-- Exercise material follows --

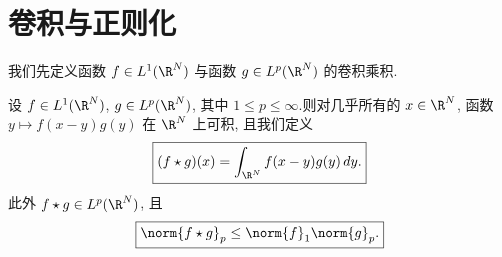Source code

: \section{卷积与正则化}
\label{sec:4.4}

我们先定义函数 $f\in L^1(\R^N)$ 与函数 $g\in L^p(\R^N)$ 的卷积乘积.

\begin{keytheorem}[Young]
\label{thm:4.15}
设 $f\in L^1(\R^N)$, $g\in L^p(\R^N)$, 其中 $1\le p\le\infty$.则对几乎所有的
$x\in\R^N$, 函数 $y\mapsto f(x-y)g(y)$ 在 $\R^N$ 上可积, 且我们定义
\begin{equation*}
\boxed{(f\star g)(x)=\int_{\R^N}f(x-y)g(y)\,dy.}
\end{equation*}
此外 $f\star g\in L^p(\R^N)$, 且
\begin{equation*}
\boxed{\norm{f\star g}_p\le\norm{f}_1\norm{g}_p.}
\end{equation*}
\end{keytheorem}

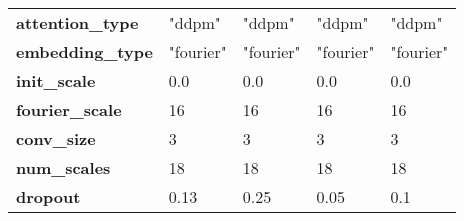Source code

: \begin{table}[H]
\begin{center}
\begin{tabular}{lllll}
\textbf{attention\_type }                & "ddpm"              & "ddpm"             & "ddpm"           & "ddpm"             \\
\textbf{embedding\_type }                & "fourier"           & "fourier"          & "fourier"        & "fourier"          \\
\textbf{init\_scale }                    & 0.0                 & 0.0                & 0.0              & 0.0                \\
\textbf{fourier\_scale }                 & 16                  & 16                 & 16               & 16                 \\
\textbf{conv\_size }                     & 3                   & 3                  & 3                & 3                  \\
\textbf{num\_scales }                    & 18                  & 18                 & 18               & 18                 \\
\textbf{dropout }                        & 0.13                & 0.25               & 0.05             & 0.1         \\      
\bottomrule
\end{tabular}
\end{center}
\end{table}

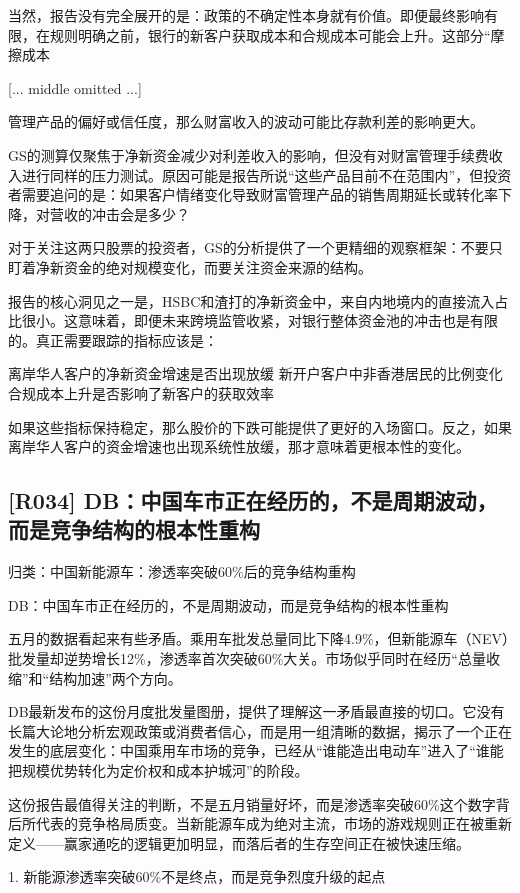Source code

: \documentclass[11pt]{ctexart}
\begin{document}
当然，报告没有完全展开的是：政策的不确定性本身就有价值。即便最终影响有限，在规则明确之前，银行的新客户获取成本和合规成本可能会上升。这部分“摩擦成本

[... middle omitted ...]

管理产品的偏好或信任度，那么财富收入的波动可能比存款利差的影响更大。

GS的测算仅聚焦于净新资金减少对利差收入的影响，但没有对财富管理手续费收入进行同样的压力测试。原因可能是报告所说“这些产品目前不在范围内”，但投资者需要追问的是：如果客户情绪变化导致财富管理产品的销售周期延长或转化率下降，对营收的冲击会是多少？

对于关注这两只股票的投资者，GS的分析提供了一个更精细的观察框架：不要只盯着净新资金的绝对规模变化，而要关注资金来源的结构。

报告的核心洞见之一是，HSBC和渣打的净新资金中，来自内地境内的直接流入占比很小。这意味着，即便未来跨境监管收紧，对银行整体资金池的冲击也是有限的。真正需要跟踪的指标应该是：

离岸华人客户的净新资金增速是否出现放缓 新开户客户中非香港居民的比例变化 合规成本上升是否影响了新客户的获取效率

如果这些指标保持稳定，那么股价的下跌可能提供了更好的入场窗口。反之，如果离岸华人客户的资金增速也出现系统性放缓，那才意味着更根本性的变化。

\subsection{[R034] DB：中国车市正在经历的，不是周期波动，而是竞争结构的根本性重构}
{\small\color{refgray}归类：中国新能源车：渗透率突破60\%后的竞争结构重构}

DB：中国车市正在经历的，不是周期波动，而是竞争结构的根本性重构

五月的数据看起来有些矛盾。乘用车批发总量同比下降4.9\%，但新能源车（NEV）批发量却逆势增长12\%，渗透率首次突破60\%大关。市场似乎同时在经历“总量收缩”和“结构加速”两个方向。

DB最新发布的这份月度批发量图册，提供了理解这一矛盾最直接的切口。它没有长篇大论地分析宏观政策或消费者信心，而是用一组清晰的数据，揭示了一个正在发生的底层变化：中国乘用车市场的竞争，已经从“谁能造出电动车”进入了“谁能把规模优势转化为定价权和成本护城河”的阶段。

这份报告最值得关注的判断，不是五月销量好坏，而是渗透率突破60\%这个数字背后所代表的竞争格局质变。当新能源车成为绝对主流，市场的游戏规则正在被重新定义——赢家通吃的逻辑更加明显，而落后者的生存空间正在被快速压缩。

1. 新能源渗透率突破60\%不是终点，而是竞争烈度升级的起点
\end{document}
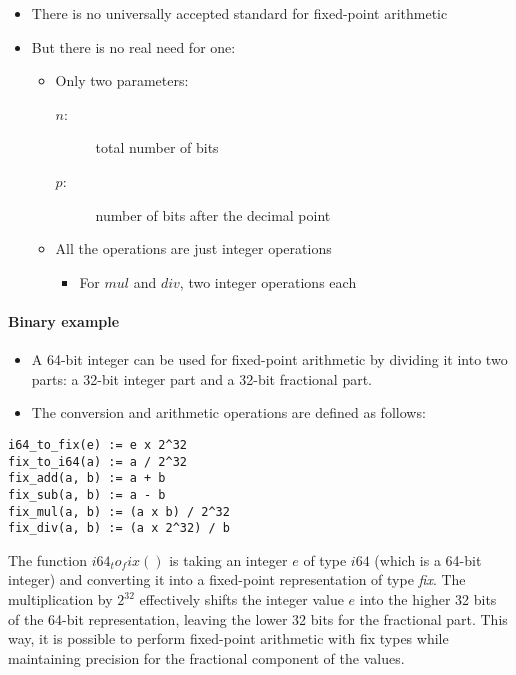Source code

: \documentclass[12pt]{article}
\begin{document}
\begin{itemize}
	\item There is no universally accepted standard for fixed-point arithmetic
	\item But there is no real need for one:
	\begin{itemize}
		\item Only two parameters:
		\begin{description}
			\item[$n$:] total number of bits
			\item[$p$:] number of bits after the decimal point
		\end{description}
		\item All the operations are just integer operations
		\begin{itemize}
			\item For $mul$ and $div$, two integer operations each
		\end{itemize}
	\end{itemize}
\end{itemize}

\paragraph{Binary example}
\begin{itemize}
    \item A 64-bit integer can be used for fixed-point arithmetic by dividing it into two parts: a 32-bit integer part and a 32-bit fractional part.
    \item The conversion and arithmetic operations are defined as follows:
\end{itemize}


\begin{lstlisting}
i64_to_fix(e) := e x 2^32
fix_to_i64(a) := a / 2^32
fix_add(a, b) := a + b
fix_sub(a, b) := a - b
fix_mul(a, b) := (a x b) / 2^32
fix_div(a, b) := (a x 2^32) / b
\end{lstlisting}

The function $i64_to_fix()$ is taking an integer $e$ of type $i64$ (which is a 64-bit integer) and converting it into a fixed-point representation of type \textit{fix}. The multiplication by $2^32$ effectively shifts the integer value $e$ into the higher 32 bits of the 64-bit representation, leaving the lower 32 bits for the fractional part. This way,  it is possible to perform fixed-point arithmetic with fix types while maintaining precision for the fractional component of the values.\\
\end{document}

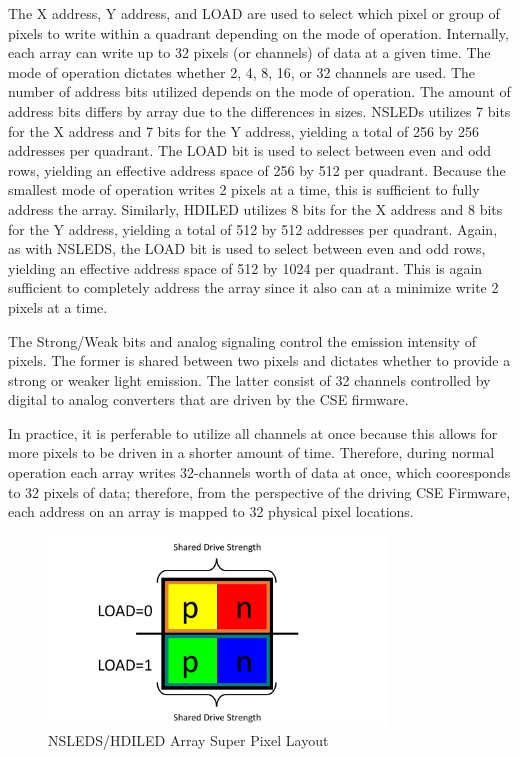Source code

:     The X address, Y address, and LOAD are used to select which pixel or group of pixels to write within a quadrant depending on the mode of operation.  Internally, each array can write up to 32 pixels (or channels) of data at a given time. The mode of operation dictates whether 2, 4, 8, 16, or 32 channels are used. The number of address bits utilized depends on the mode of operation. The amount of address bits differs by array due to the differences in sizes. NSLEDs utilizes 7 bits for the X address and 7 bits for the Y address, yielding a total of 256 by 256 addresses per quadrant. The LOAD bit is used to select between even and odd rows, yielding an effective address space of 256 by 512 per quadrant. Because the smallest mode of operation writes 2 pixels at a time, this is sufficient to fully address the array. Similarly, HDILED utilizes 8 bits for the X address and 8 bits for the Y address, yielding a total of 512 by 512 addresses per quadrant. Again, as with NSLEDS, the LOAD bit is used to select between even and odd rows, yielding an effective address space of 512 by 1024 per quadrant. This is again sufficient to completely address the array since it also can at a minimize write 2 pixels at a time.

    The Strong/Weak bits and analog signaling control the emission intensity of pixels. The former is shared between two pixels and dictates whether to provide a strong or weaker light emission. The latter consist of 32 channels controlled by digital to analog converters that are driven by the CSE firmware.

    In practice, it is perferable to utilize all channels at once because this allows for more pixels to be driven in a shorter amount of time. Therefore, during normal operation each array writes 32-channels worth of data at once, which cooresponds to 32 pixels of data; therefore, from the perspective of the driving CSE Firmware, each address on an array is mapped to 32 physical pixel locations.

    \begin{figure}
        \centering
        \includegraphics[trim=0in 0in 0in 0in,width=0.8\textwidth]{fig/superpixel_layout.pdf}
        \caption{NSLEDS/HDILED Array Super Pixel Layout}
        \label{fig:nsleds_hdiled_array_superpixel_layout}
    \end{figure}


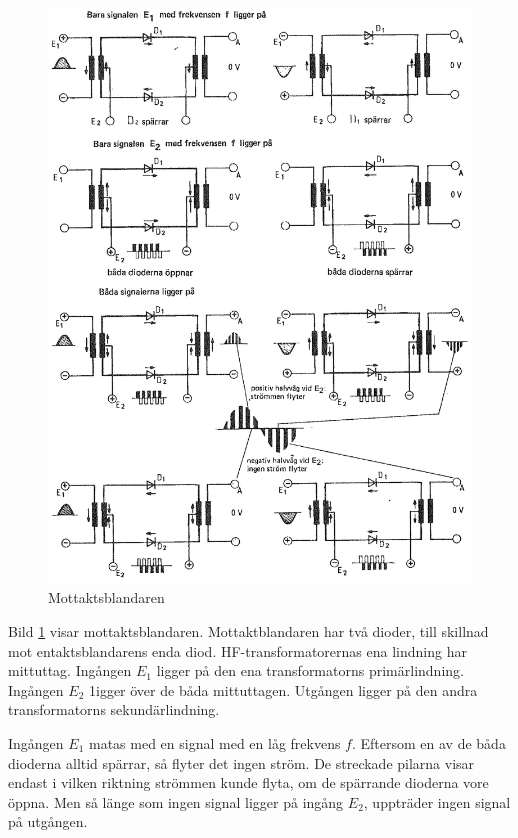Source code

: \begin{figure}
\includegraphics[width=\textwidth]{images/cropped_pdfs/bild_2_3-85.pdf}
\caption{Mottaktsblandaren}
\label{fig:BildII3-85}
\end{figure}

Bild \ref{fig:BildII3-85} visar mottaktsblandaren.
Mottaktblandaren har två dioder, till skillnad mot entaktsblandarens enda diod.
HF-transformatorernas ena lindning har mittuttag.
Ingången \(E_1\) ligger på den ena transformatorns primärlindning.
Ingången \(E_2\) 1igger över de båda mittuttagen.
Utgången ligger på den andra transformatorns sekundärlindning.

Ingången \(E_1\) matas med en signal med en låg frekvens \(f\).
Eftersom en av de båda dioderna alltid spärrar, så flyter det ingen ström.
De streckade pilarna visar endast i vilken riktning strömmen kunde flyta, om de
spärrande dioderna vore öppna.
Men så länge som ingen signal ligger på ingång \(E_2\), uppträder ingen
signal på utgången.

-- Exercise material concluded --

# Activity
Whenever a line above includes the string "integer", copy it.

# Solution for this exercise
		\item All the operations are just integer operations
			\item For $mul$ and $div$, two integer operations each
    \item A 64-bit integer can be used for fixed-point arithmetic by dividing it into two parts: a 32-bit integer part and a 32-bit fractional part.
The function $i64_to_fix()$ is taking an integer $e$ of type $i64$ (which is a 64-bit integer) and converting it into a fixed-point representation of type \textit{fix}. The multiplication by $2^32$ effectively shifts the integer value $e$ into the higher 32 bits of the 64-bit representation, leaving the lower 32 bits for the fractional part. This way,  it is possible to perform fixed-point arithmetic with fix types while maintaining precision for the fractional component of the values.\\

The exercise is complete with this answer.